My first post and I'm looking for help. I'm from Zimbabwe but lived in South Africa for many years. I'm now in the UK.

I have discovered my pension in SA due to be paid out; however Old Mutual won't pay it to me as I never emigrated from SA, I left to travel and never returned.

I now seem to be in a catch 22 situation, I can't complete emigration as I don't have an account in SA and can't open a non account as I have never emigrated.

Can anyone help with ideas on how to get my pension over to the UK?


----------



## vegasboy (Apr 28, 2010)

If you left to travel and never returned, that means you are there illegally, right?


----------



## macshimi (Jul 30, 2010)

vegasboy said:


> If you left to travel and never returned, that means you are there illegally, right?

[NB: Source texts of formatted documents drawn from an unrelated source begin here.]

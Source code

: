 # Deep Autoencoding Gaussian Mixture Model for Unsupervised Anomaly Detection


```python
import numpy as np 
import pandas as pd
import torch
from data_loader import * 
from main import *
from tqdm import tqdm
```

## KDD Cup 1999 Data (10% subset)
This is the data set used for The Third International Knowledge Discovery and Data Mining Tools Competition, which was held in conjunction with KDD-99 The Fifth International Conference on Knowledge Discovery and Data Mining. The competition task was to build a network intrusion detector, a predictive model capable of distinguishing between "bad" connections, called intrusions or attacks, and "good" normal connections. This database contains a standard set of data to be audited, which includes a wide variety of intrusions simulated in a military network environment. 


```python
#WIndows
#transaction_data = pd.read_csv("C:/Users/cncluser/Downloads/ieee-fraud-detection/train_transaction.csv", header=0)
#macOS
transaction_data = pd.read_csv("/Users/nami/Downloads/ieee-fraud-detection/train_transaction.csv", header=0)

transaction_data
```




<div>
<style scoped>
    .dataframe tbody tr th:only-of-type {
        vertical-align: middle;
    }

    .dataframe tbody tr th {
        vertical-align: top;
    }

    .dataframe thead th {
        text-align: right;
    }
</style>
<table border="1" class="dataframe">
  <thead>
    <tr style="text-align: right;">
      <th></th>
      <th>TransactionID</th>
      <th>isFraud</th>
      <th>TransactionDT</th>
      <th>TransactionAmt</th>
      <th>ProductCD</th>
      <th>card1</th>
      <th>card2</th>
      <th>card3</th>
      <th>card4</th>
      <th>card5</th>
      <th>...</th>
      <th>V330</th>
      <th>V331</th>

No! Zimbabwe was Rhodesia = British Colony = British Passport

But that wasn't wasn't the question


----------



## vegasboy (Apr 28, 2010)

macshimi said:


> No! Zimbabwe was Rhodesia = British Colony = British Passport
> 
> But that wasn't wasn't the question


Asked the question to get some clarity. From date of joining the scheme until pay out date all actions taken were legal, which simply means there must be a way, however unusual your case may be. I suggest you mandate an emigration lawyer to collect the funds on your behalf. Just an idea...


----------



## Manxtrader (May 17, 2009)

macshimi said:


> Hi everyone
> 
> My first post and I'm looking for help. I'm from Zimbabwe but lived in South Africa for many years. I'm now in the UK.
> 
> ...


Hi Macshimi
You could try CashKows (you'll have to google them) - they specialise in moving pensions, retirement annuities etc and apparantly can do so without the need for you to open a bank account!

Hope this helps.

Manxtrader


----------



## Johanna (Apr 13, 2009)

macshimi said:


> Hi everyone
> 
> My first post and I'm looking for help. I'm from Zimbabwe but lived in South Africa for many years. I'm now in the UK.
> 
> ...


 Not too sure whether this may be the reason why your pension can not be paid out... did you have a bank account here and did you FICA it ( not sure whether it is a verb or not...!)
We lived in the UK for a number of years, did not emigrate either, but we had to FICA our bank account in SA so that any money(s) that had were due to us could be paid into a legal bank account. Google FICA South African banks to see what is required. Hope you may find this helpful.


----------